_WHAT THIS TASK INVOLVES_
Below are some entries; write out each one of them exactly.
DATA EXTRACTS Start Marker
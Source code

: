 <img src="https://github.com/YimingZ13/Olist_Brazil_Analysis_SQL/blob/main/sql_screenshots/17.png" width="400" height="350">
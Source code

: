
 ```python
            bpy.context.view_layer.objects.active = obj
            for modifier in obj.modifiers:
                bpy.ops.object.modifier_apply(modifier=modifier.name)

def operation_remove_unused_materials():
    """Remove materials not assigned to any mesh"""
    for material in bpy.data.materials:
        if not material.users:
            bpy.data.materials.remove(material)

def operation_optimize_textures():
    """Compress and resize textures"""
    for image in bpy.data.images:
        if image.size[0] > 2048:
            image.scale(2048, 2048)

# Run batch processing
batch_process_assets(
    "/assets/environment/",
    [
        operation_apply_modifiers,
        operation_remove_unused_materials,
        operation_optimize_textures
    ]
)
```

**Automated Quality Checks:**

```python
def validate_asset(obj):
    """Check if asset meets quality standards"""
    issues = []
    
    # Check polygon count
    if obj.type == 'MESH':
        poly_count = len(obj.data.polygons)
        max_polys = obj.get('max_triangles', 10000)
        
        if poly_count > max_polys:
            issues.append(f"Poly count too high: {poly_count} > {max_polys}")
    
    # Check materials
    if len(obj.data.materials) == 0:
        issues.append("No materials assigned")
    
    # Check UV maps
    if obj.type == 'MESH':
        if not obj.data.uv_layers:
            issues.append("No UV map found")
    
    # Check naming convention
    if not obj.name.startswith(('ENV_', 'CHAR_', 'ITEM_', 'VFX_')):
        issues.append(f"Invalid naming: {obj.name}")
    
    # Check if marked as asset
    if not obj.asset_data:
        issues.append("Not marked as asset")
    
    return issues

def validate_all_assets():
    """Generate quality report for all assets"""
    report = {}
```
DATA EXTRACTS End Marker
_ANSWER SPACE_
Source code

: <img src="https://github.com/YimingZ13/Olist_Brazil_Analysis_SQL/blob/main/sql_screenshots/17.png" width="400" height="350">
Source code

:
 ```python
            bpy.context.view_layer.objects.active = obj
            for modifier in obj.modifiers:
                bpy.ops.object.modifier_apply(modifier=modifier.name)

def operation_remove_unused_materials():
    """Remove materials not assigned to any mesh"""
    for material in bpy.data.materials:
        if not material.users:
            bpy.data.materials.remove(material)

def operation_optimize_textures():
    """Compress and resize textures"""
    for image in bpy.data.images:
        if image.size[0] > 2048:
            image.scale(2048, 2048)

# Run batch processing
batch_process_assets(
    "/assets/environment/",
    [
        operation_apply_modifiers,
        operation_remove_unused_materials,
        operation_optimize_textures
    ]
)
```

**Automated Quality Checks:**

```python
def validate_asset(obj):
    """Check if asset meets quality standards"""
    issues = []
    
    # Check polygon count
    if obj.type == 'MESH':
        poly_count = len(obj.data.polygons)
        max_polys = obj.get('max_triangles', 10000)
        
        if poly_count > max_polys:
            issues.append(f"Poly count too high: {poly_count} > {max_polys}")
    
    # Check materials
    if len(obj.data.materials) == 0:
        issues.append("No materials assigned")
    
    # Check UV maps
    if obj.type == 'MESH':
        if not obj.data.uv_layers:
            issues.append("No UV map found")
    
    # Check naming convention
    if not obj.name.startswith(('ENV_', 'CHAR_', 'ITEM_', 'VFX_')):
        issues.append(f"Invalid naming: {obj.name}")
    
    # Check if marked as asset
    if not obj.asset_data:
        issues.append("Not marked as asset")
    
    return issues

def validate_all_assets():
    """Generate quality report for all assets"""
    report = {}
```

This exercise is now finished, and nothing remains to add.